The world Nielsen describes is quite reminiscent of the way science is done in “Rainbows End” by Vernor Vinge:
…How does one get answers to scientific questions, or get new technologies developed? By using the hive-mind. There are online boards and forums. You go there, offer virtual money, and the collective effort of the people on there provides you the answer in a timely fashion. It is so powerful that you can rely on the people to design you a new technology according to your specifications, and do it in time for you to go ahead with your plans, certain that the technology will be available to you at the time when you need it…
Just like in the fictional world of Vinge, the projected future world of Nielsen has in it a place for scientists trained in a traditional way, employed by traditional institutions, funded in traditional ways. After all, much of research is expensive, requires large investment in infrastructure and generally cannot be done at home in one’s garage. But, like Vinge, Nielsen imagines a world in which those scientists are not isolated from the rest of the world – they are dependent on the broad participation of many other people, with varying degrees of expertise: some collect data, some are good thinkers, some lend their computers to it, others provide a little extra funding for particular small projects. This is a vision of a world in which science is just one integral part of the general process of discovery of knowledge, which is one integral part of what the world normally does every day anyway.

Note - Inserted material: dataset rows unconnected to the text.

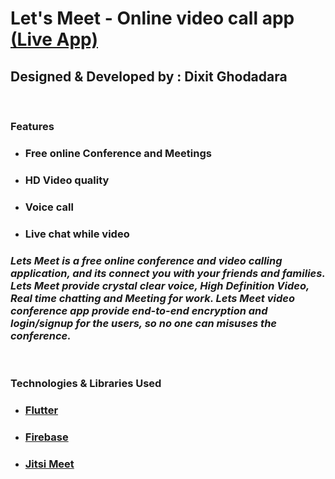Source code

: # Let's Meet - Online video call app [(Live App)](https://play.google.com/store/apps/details?id=lets.meet.video)

## **Designed & Developed by : Dixit Ghodadara**

<br>

### **Features**
* ### Free online Conference and Meetings
* ### HD Video quality
* ### Voice call
* ### Live chat while video

### *Lets Meet is a free online conference and video calling application, and its connect you with your friends and families. Lets Meet provide crystal clear voice, High Definition Video, Real time chatting and Meeting for work. Lets Meet video conference app provide end-to-end encryption and login/signup for the users, so no one can misuses the conference.*

<br>

### **Technologies & Libraries Used**
* ### [Flutter](https://flutter.dev/)
* ### [Firebase](https://firebase.google.com/)
* ### [Jitsi Meet](https://meet.jit.si/)





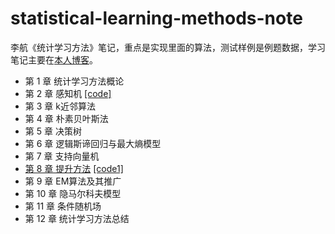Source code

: # statistical-learning-methods-note
李航《统计学习方法》笔记，重点是实现里面的算法，测试样例是例题数据，学习笔记主要在[本人博客](http://121.42.47.99/yuenshome/wordpress)。

* 第 1 章 统计学习方法概论
* 第 2 章 感知机 [\[code\]](./chapter_2_perceptron/Perceptron.py)
* 第 3 章 k近邻算法
* 第 4 章 朴素贝叶斯法
* 第 5 章 决策树
* 第 6 章 逻辑斯谛回归与最大熵模型
* 第 7 章 支持向量机
* [第 8 章 提升方法](./chapter_8_boosting/AdaBoost.md) [\[code1\]](./chapter_8_boosting/AdaBoost.py)
* 第 9 章 EM算法及其推广
* 第 10 章 隐马尔科夫模型
* 第 11 章 条件随机场
* 第 12 章 统计学习方法总结
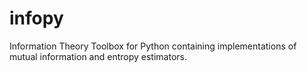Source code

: # infopy
Information Theory Toolbox for Python containing implementations of mutual information and entropy estimators.
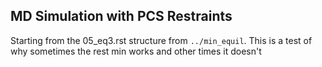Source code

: ## MD Simulation with PCS Restraints
Starting from the 05_eq3.rst structure from `../min_equil`.
This is a test of why sometimes the rest min works and other times it doesn't
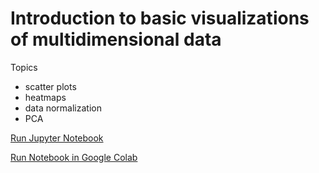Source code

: # Introduction to basic visualizations of multidimensional data 

Topics
* scatter plots
* heatmaps
* data normalization
* PCA

[Run Jupyter Notebook](https://github.com/cmbi/pca_intro/blob/master/Introduction.ipynb)

[Run Notebook in Google Colab](https://colab.research.google.com/github/niehues/pca_intro/blob/master/Introduction.ipynb)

But unlike pure speculative fiction, Nielsen’s ideas are built on a careful analysis of the past – from the anagrams of Galileo and Newton, to Henry Oldenburg and the invention of the scientific journal, to the invention of peer-review in mid-20th century, to the developments of the past couple of decades since the invention of the World Wide Web. It takes into account people and how they, being human, resist or accept new ways of doing old stuff. It points out the obstacles, and errors one can make in pushing for a more open and more collaborative research. But it also provides a blueprint for how to do it right. And this last thing is why YOU should buy this book and read it carefully – it gives you a cool-headed, calm, thoughtful analysis of the things that work. Use them.